Instructions to follow. Of all the lines in the entries below, give again exactly those starting at the line containing "Ne pouvant pas" and ending at the line containing "Plus cette constante", both ends included, and no others.
[[ Data to use, beginning ]]
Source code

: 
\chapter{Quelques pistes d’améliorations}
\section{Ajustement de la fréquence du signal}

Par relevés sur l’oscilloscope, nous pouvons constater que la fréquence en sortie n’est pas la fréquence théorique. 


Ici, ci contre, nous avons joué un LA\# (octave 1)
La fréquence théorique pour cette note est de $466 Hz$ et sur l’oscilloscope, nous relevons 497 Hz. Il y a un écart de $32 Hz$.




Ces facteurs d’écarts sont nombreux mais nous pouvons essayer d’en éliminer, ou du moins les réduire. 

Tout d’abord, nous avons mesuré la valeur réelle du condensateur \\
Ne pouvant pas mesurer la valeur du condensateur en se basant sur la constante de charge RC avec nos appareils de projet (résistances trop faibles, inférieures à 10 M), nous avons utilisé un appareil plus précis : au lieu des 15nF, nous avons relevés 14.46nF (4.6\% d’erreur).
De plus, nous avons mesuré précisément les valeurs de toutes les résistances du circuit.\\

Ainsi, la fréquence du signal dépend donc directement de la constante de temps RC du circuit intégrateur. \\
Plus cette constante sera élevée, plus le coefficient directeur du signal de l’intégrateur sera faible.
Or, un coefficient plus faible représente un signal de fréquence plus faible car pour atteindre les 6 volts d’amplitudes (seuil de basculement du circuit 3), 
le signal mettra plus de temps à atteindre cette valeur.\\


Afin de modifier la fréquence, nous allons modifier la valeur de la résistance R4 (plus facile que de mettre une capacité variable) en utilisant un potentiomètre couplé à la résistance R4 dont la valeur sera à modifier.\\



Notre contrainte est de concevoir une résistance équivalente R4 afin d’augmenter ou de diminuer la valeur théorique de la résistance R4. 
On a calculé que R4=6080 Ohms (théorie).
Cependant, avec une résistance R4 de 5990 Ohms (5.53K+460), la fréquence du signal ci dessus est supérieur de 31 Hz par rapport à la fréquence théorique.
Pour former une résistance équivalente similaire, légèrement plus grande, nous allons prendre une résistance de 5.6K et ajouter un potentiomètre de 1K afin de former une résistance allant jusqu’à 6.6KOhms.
[[ Data to use, end ]]
Written response.
Ne pouvant pas mesurer la valeur du condensateur en se basant sur la constante de charge RC avec nos appareils de projet (résistances trop faibles, inférieures à 10 M), nous avons utilisé un appareil plus précis : au lieu des 15nF, nous avons relevés 14.46nF (4.6\% d’erreur).
De plus, nous avons mesuré précisément les valeurs de toutes les résistances du circuit.\\

Ainsi, la fréquence du signal dépend donc directement de la constante de temps RC du circuit intégrateur. \\
Plus cette constante sera élevée, plus le coefficient directeur du signal de l’intégrateur sera faible.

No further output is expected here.